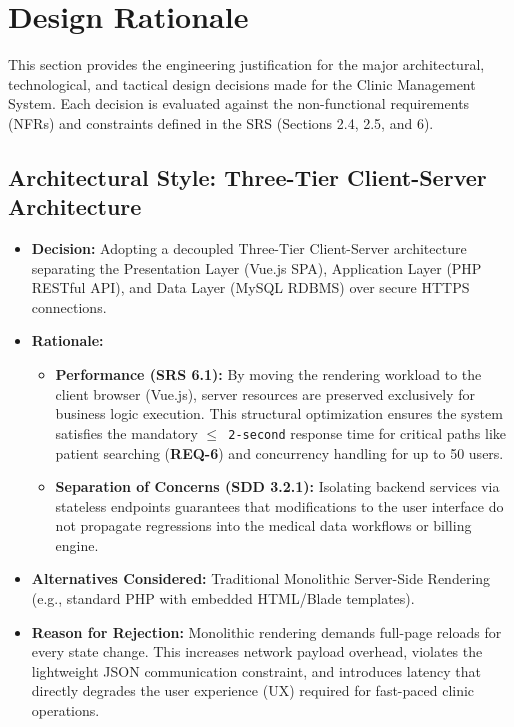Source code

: 
\section{Design Rationale}
\label{sec:design_rationale}

This section provides the engineering justification for the major architectural, technological, and tactical design decisions made for the Clinic Management System. Each decision is evaluated against the non-functional requirements (NFRs) and constraints defined in the SRS (Sections 2.4, 2.5, and 6).

\subsection{Architectural Style: Three-Tier Client-Server Architecture}
\label{subsec:rationale_architecture}

\begin{itemize}
	\item \textbf{Decision:} Adopting a decoupled Three-Tier Client-Server architecture separating the Presentation Layer (Vue.js SPA), Application Layer (PHP RESTful API), and Data Layer (MySQL RDBMS) over secure HTTPS connections.
	\item \textbf{Rationale:} 
	\begin{itemize}
		\item \textbf{Performance (SRS 6.1):} By moving the rendering workload to the client browser (Vue.js), server resources are preserved exclusively for business logic execution. This structural optimization ensures the system satisfies the mandatory \texttt{$\le$ 2-second} response time for critical paths like patient searching (\textbf{REQ-6}) and concurrency handling for up to 50 users.
		\item \textbf{Separation of Concerns (SDD 3.2.1):} Isolating backend services via stateless endpoints guarantees that modifications to the user interface do not propagate regressions into the medical data workflows or billing engine.
	\end{itemize}
	\item \textbf{Alternatives Considered:} Traditional Monolithic Server-Side Rendering (e.g., standard PHP with embedded HTML/Blade templates).
	\item \textbf{Reason for Rejection:} Monolithic rendering demands full-page reloads for every state change. This increases network payload overhead, violates the lightweight JSON communication constraint, and introduces latency that directly degrades the user experience (UX) required for fast-paced clinic operations.
\end{itemize}


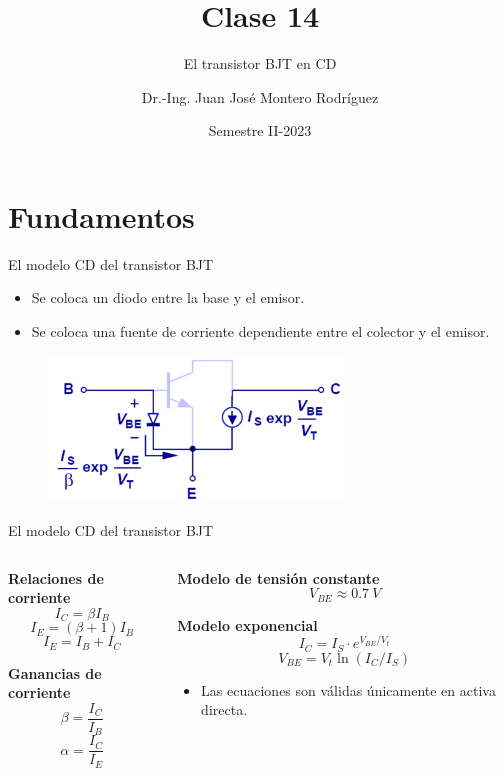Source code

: \documentclass[t,aspectratio=169]{beamer}
\title{Clase 14}
\subtitle{El transistor BJT en CD}
\author{Dr.-Ing. Juan José Montero Rodríguez}
\institute{Escuela de Ingeniería Electrónica}
\date{Semestre II-2023}
\begin{document}
\begin{frame}{}
\maketitle
\end{frame}


\section{Fundamentos}
\begin{frame}{El modelo CD del transistor BJT}
\begin{itemize}
    \item Se coloca un diodo entre la base y el emisor.
    \item Se coloca una fuente de corriente dependiente entre el colector y el emisor.
\end{itemize}

\begin{figure}
    \centering
    \includegraphics[width=0.7\textwidth]{figures/modelo_cd_bjt.png}
\end{figure}

\end{frame}


\begin{frame}{El modelo CD del transistor BJT}

\begin{columns}
\begin{column}{0.5\textwidth}
\centering
\textbf{Relaciones de corriente}
\[ I_C = \beta I_B \]
\[ I_E = (\beta + 1) I_B \]
\[ I_E = I_B + I_C \]

\textbf{Ganancias de corriente}
\[ \beta = \dfrac{I_C}{I_B} \]
\[ \alpha = \dfrac{I_C}{I_E} \]

\end{column}
\begin{column}{0.5\textwidth}
\centering
\textbf{Modelo de tensión constante}
\[ V_{BE} \approx 0.7\ V \]

\textbf{Modelo exponencial}
\[ I_C = I_S \cdot e^{V_{BE}/V_t} \]
\[ V_{BE} = V_t \ln (I_C / I_S) \]

\flushleft
\begin{itemize}
    \item Las ecuaciones son válidas únicamente en activa directa.
\end{itemize}

\end{column}
\end{columns}

\end{frame}
\end{document}
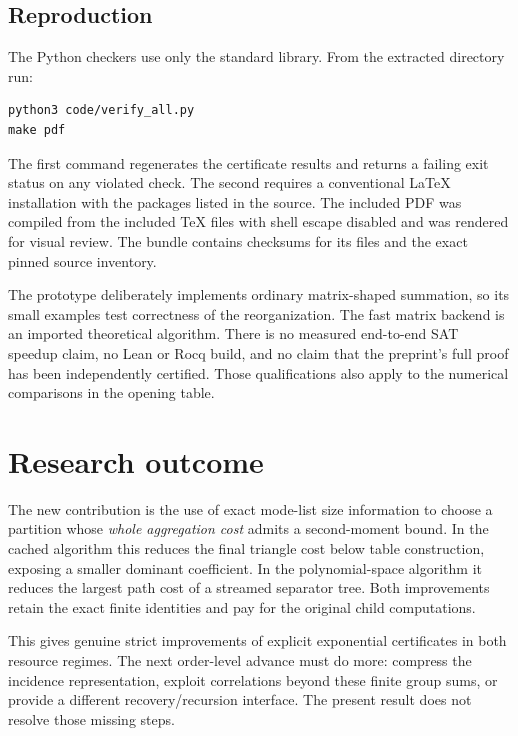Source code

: \documentclass[11pt,letterpaper]{article}
\theoremstyle{remark}\newtheorem{remark}[theorem]{Remark}
\begin{document}
\subsection{Reproduction}

The Python checkers use only the standard library. From the extracted
directory run:
\begin{verbatim}
python3 code/verify_all.py
make pdf
\end{verbatim}
The first command regenerates the certificate results and returns a failing
exit status on any violated check. The second requires a conventional
LaTeX installation with the packages listed in the source. The included
PDF was compiled from the included TeX files with shell escape disabled
and was rendered for visual review. The bundle contains checksums for its
files and the exact pinned source inventory.

The prototype deliberately implements ordinary matrix-shaped summation,
so its small examples test correctness of the reorganization. The fast
matrix backend is an imported theoretical algorithm. There is no measured
end-to-end SAT speedup claim, no Lean or Rocq build, and no claim that the
preprint's full proof has been independently certified. Those qualifications
also apply to the numerical comparisons in the opening table.

\section{Research outcome}

The new contribution is the use of exact mode-list size information to
choose a partition whose \emph{whole aggregation cost} admits a second-moment
bound. In the cached algorithm this reduces the final triangle cost below
table construction, exposing a smaller dominant coefficient. In the
polynomial-space algorithm it reduces the largest path cost of a streamed
separator tree. Both improvements retain the exact finite identities and
pay for the original child computations.

This gives genuine strict improvements of explicit exponential certificates
in both resource regimes. The next order-level advance must do more:
compress the incidence representation, exploit correlations beyond these
finite group sums, or provide a different recovery/recursion interface.
The present result does not resolve those missing steps.
\end{document}
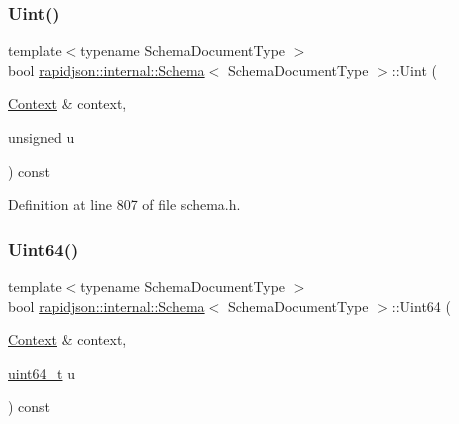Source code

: \subsubsection{\texorpdfstring{Uint()}{Uint()}}
{\footnotesize\ttfamily template$<$typename Schema\+Document\+Type $>$ \\
bool \mbox{\hyperlink{classrapidjson_1_1internal_1_1_schema}{rapidjson\+::internal\+::\+Schema}}$<$ Schema\+Document\+Type $>$\+::Uint (\begin{DoxyParamCaption}\item[{\mbox{\hyperlink{classrapidjson_1_1internal_1_1_schema_afca06b1f51d1bc18403bdf3f4d55ffef}{Context}} \&}]{context,  }\item[{unsigned}]{u }\end{DoxyParamCaption}) const}



Definition at line 807 of file schema.\+h.


\begin{DoxyCode}{0}

\end{DoxyCode}
\mbox{\label{classrapidjson_1_1internal_1_1_schema_a0dbf7bd40c28def6988d5e35f61f17a7}} 
\subsubsection{\texorpdfstring{Uint64()}{Uint64()}}
{\footnotesize\ttfamily template$<$typename Schema\+Document\+Type $>$ \\
bool \mbox{\hyperlink{classrapidjson_1_1internal_1_1_schema}{rapidjson\+::internal\+::\+Schema}}$<$ Schema\+Document\+Type $>$\+::Uint64 (\begin{DoxyParamCaption}\item[{\mbox{\hyperlink{classrapidjson_1_1internal_1_1_schema_afca06b1f51d1bc18403bdf3f4d55ffef}{Context}} \&}]{context,  }\item[{\mbox{\hyperlink{stdint_8h_aec6fcb673ff035718c238c8c9d544c47}{uint64\+\_\+t}}}]{u }\end{DoxyParamCaption}) const}



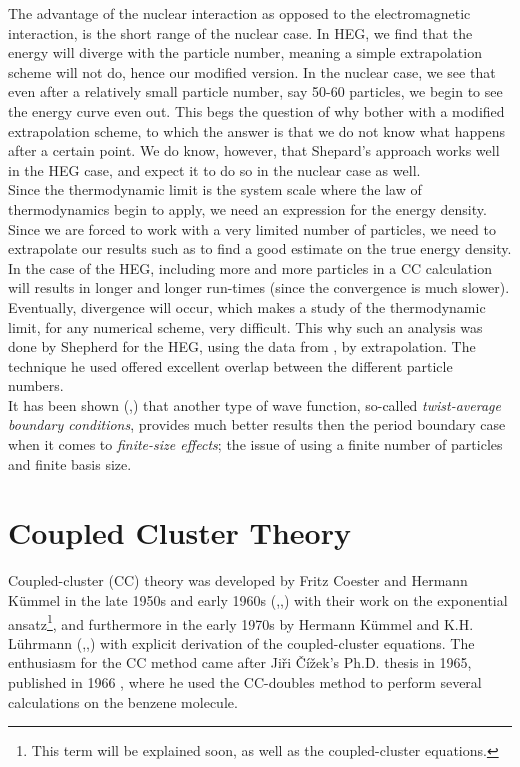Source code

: \documentclass[10pt,twoside]{report}
\begin{document}
	The advantage of the nuclear interaction as opposed to the electromagnetic interaction, is the short range of the nuclear case. In HEG, we find that the energy will diverge with the particle number, meaning a simple extrapolation scheme will not do, hence our modified version. In the nuclear case, we see that even after a relatively small particle number, say 50-60 particles, we begin to see the energy curve even out. This begs the question of why bother with a modified extrapolation scheme, to which the answer is that we do not know what happens after a certain point. We do know, however, that Shepard's approach works well in the HEG case, and expect it to do so in the nuclear case as well.\\
	
	Since the thermodynamic limit is the system scale where the law of thermodynamics begin to apply, we need an expression for the energy density. Since we are forced to work with a very limited number of particles, we need to extrapolate our results such as to find a good estimate on the true energy density. In the case of the HEG, including more and more particles in a CC calculation will results in longer and longer run-times (since the convergence is much slower). Eventually, divergence will occur, which makes a study of the thermodynamic limit, for any numerical scheme, very difficult. This why such an analysis was done by Shepherd \cite{Shepherd16} for the HEG, using the data from \cite{Baardsen14}, by extrapolation. The technique he used offered excellent overlap between the different particle numbers.\\
	
	It has been shown (\cite{HJensenLombardoKolck16},\cite{GHagen14}) that another type of wave function, so-called \emph{twist-average boundary conditions}, provides much better results then the period boundary case when it comes to \emph{finite-size effects}; the issue of using a finite number of particles and finite basis size.
	
	\newpage
	\chapter{Coupled Cluster Theory}
	
	Coupled-cluster (CC) theory was developed by Fritz Coester and Hermann K\"ummel in the late 1950s and early 1960s (\cite{Coester58},\cite{CoesterKummel60},\cite{Kummel62}) with their work on the exponential ansatz\footnote{This term will be explained soon, as well as the coupled-cluster equations.}, and furthermore in the early 1970s by Hermann K\"ummel and K.H. L\"uhrmann (\cite{Kummel71},\cite{KummeLuhrmann72},\cite{KummeLuhrmann72_2}) with explicit derivation of the coupled-cluster equations. The enthusiasm for the CC method came after Ji\v{r}i \v{C}\'{i}\v{z}ek's Ph.D. thesis in 1965, published in 1966 \cite{Cizek66}, where he used the CC-doubles method to perform several calculations on the benzene molecule.\\
	
\end{document}
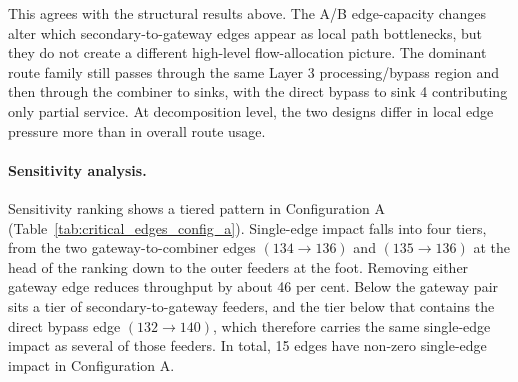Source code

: \documentclass[12pt]{report}
\begin{document}
This agrees with the structural results above. The A/B edge-capacity changes alter which secondary-to-gateway edges appear as local path bottlenecks, but they do not create a different high-level flow-allocation picture. The dominant route family still passes through the same Layer 3 processing/bypass region and then through the combiner to sinks, with the direct bypass to sink 4 contributing only partial service. At decomposition level, the two designs differ in local edge pressure more than in overall route usage.

\paragraph{Sensitivity analysis.}

Sensitivity ranking shows a tiered pattern in Configuration A (Table~\ref{tab:critical_edges_config_a}). Single-edge impact falls into four tiers, from the two gateway-to-combiner edges $(134\to136)$ and $(135\to136)$ at the head of the ranking down to the outer feeders at the foot. Removing either gateway edge reduces throughput by about 46 per cent. Below the gateway pair sits a tier of secondary-to-gateway feeders, and the tier below that contains the direct bypass edge $(132\to140)$, which therefore carries the same single-edge impact as several of those feeders. In total, 15 edges have non-zero single-edge impact in Configuration A.
\end{document}
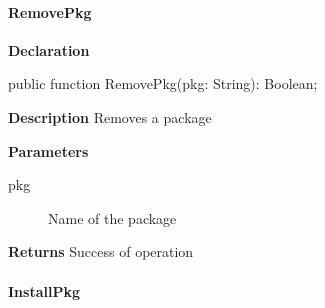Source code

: \documentclass{report}
\newif\ifpdf
\begin{document}
\paragraph*{RemovePkg}\hspace*{\fill}

\label{packagekit.TPackageKit-RemovePkg}
\begin{list}{}{
\setlength{\itemindent}{0cm}
\setlength{\listparindent}{0cm}
\setlength{\leftmargin}{\evensidemargin}
\addtolength{\leftmargin}{\tmplength}
\settowidth{\labelsep}{X}
\addtolength{\leftmargin}{\labelsep}
\setlength{\labelwidth}{\tmplength}
}
\item[\textbf{Declaration}\hfill]
\ifpdf
\begin{flushleft}
\fi
\begin{ttfamily}
public function RemovePkg(pkg: String): Boolean;\end{ttfamily}

\ifpdf
\end{flushleft}
\fi

\par
\item[\textbf{Description}]
Removes a package  \par
\item[\textbf{Parameters}]
\begin{description}
\item[pkg] Name of the package
\end{description}
\item[\textbf{Returns}]Success of operation


\end{list}
\paragraph*{InstallPkg}\hspace*{\fill}
\end{document}
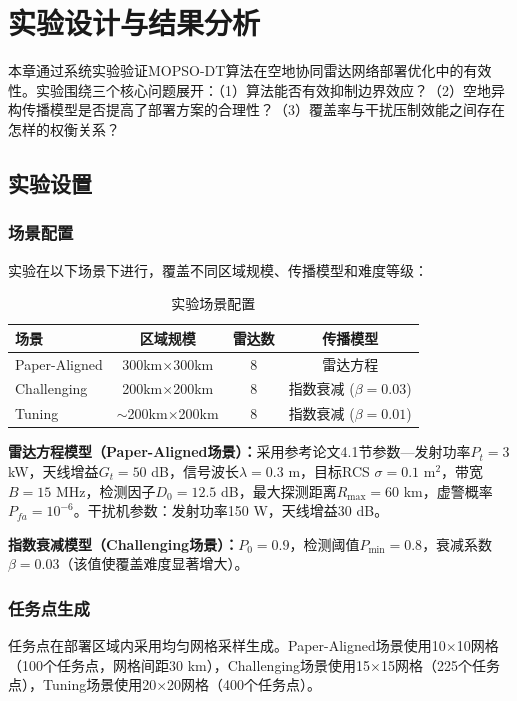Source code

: \section{实验设计与结果分析}
\label{sec:experiments}

本章通过系统实验验证MOPSO-DT算法在空地协同雷达网络部署优化中的有效性。实验围绕三个核心问题展开：（1）算法能否有效抑制边界效应？（2）空地异构传播模型是否提高了部署方案的合理性？（3）覆盖率与干扰压制效能之间存在怎样的权衡关系？

\subsection{实验设置}

\subsubsection{场景配置}

实验在以下场景下进行，覆盖不同区域规模、传播模型和难度等级：

\begin{table}[t]
\centering
\caption{实验场景配置}
\label{tab:scenarios}
\begin{tabular}{lccc}
\toprule
场景 & 区域规模 & 雷达数 & 传播模型 \\
\midrule
Paper-Aligned & 300km$\times$300km & 8 & 雷达方程 \\
Challenging & 200km$\times$200km & 8 & 指数衰减 ($\beta=0.03$) \\
Tuning & $\sim$200km$\times$200km & 8 & 指数衰减 ($\beta=0.01$) \\
\bottomrule
\end{tabular}
\end{table}

\textbf{雷达方程模型（Paper-Aligned场景）：}采用参考论文4.1节参数---发射功率$P_t = 3$ kW，天线增益$G_t = 50$ dB，信号波长$\lambda = 0.3$ m，目标RCS $\sigma = 0.1$ m$^2$，带宽$B = 15$ MHz，检测因子$D_0 = 12.5$ dB，最大探测距离$R_{\max} = 60$ km，虚警概率$P_{fa} = 10^{-6}$。干扰机参数：发射功率150 W，天线增益30 dB。

\textbf{指数衰减模型（Challenging场景）：}$P_0 = 0.9$，检测阈值$P_{\min} = 0.8$，衰减系数$\beta = 0.03$（该值使覆盖难度显著增大）。

\subsubsection{任务点生成}

任务点在部署区域内采用均匀网格采样生成。Paper-Aligned场景使用10$\times$10网格（100个任务点，网格间距30 km），Challenging场景使用15$\times$15网格（225个任务点），Tuning场景使用20$\times$20网格（400个任务点）。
* * * * *
**ABOUT THIS EXERCISE**
In the entries, find every line holding "paragraph" and copy it.

**ANSWER FOR THIS EXERCISE**
\paragraph{Sensitivity analysis.}
\paragraph*{RemovePkg}\hspace*{\fill}
\paragraph*{InstallPkg}\hspace*{\fill}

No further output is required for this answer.